++++ Available data ++++

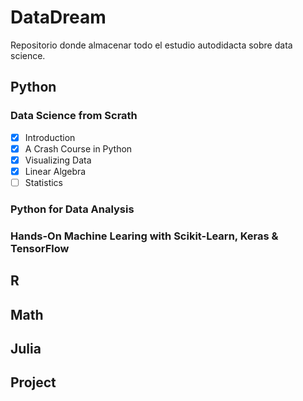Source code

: # DataDream

Repositorio donde almacenar todo el estudio autodidacta sobre data science.

## Python

### Data Science from Scrath

- [x] Introduction
- [x] A Crash Course in Python
- [x] Visualizing Data
- [x] Linear Algebra
- [ ] Statistics

### Python for Data Analysis

### Hands-On Machine Learing with Scikit-Learn, Keras & TensorFlow

## R

## Math

## Julia

## Project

++++

Reproduce the data above exactly, leaving out any picture in it.

Result of the task
Source code

: # DataDream

Repositorio donde almacenar todo el estudio autodidacta sobre data science.

## Python

### Data Science from Scrath

- [x] Introduction
- [x] A Crash Course in Python
- [x] Visualizing Data
- [x] Linear Algebra
- [ ] Statistics

### Python for Data Analysis

### Hands-On Machine Learing with Scikit-Learn, Keras & TensorFlow

## R

## Math

## Julia

## Project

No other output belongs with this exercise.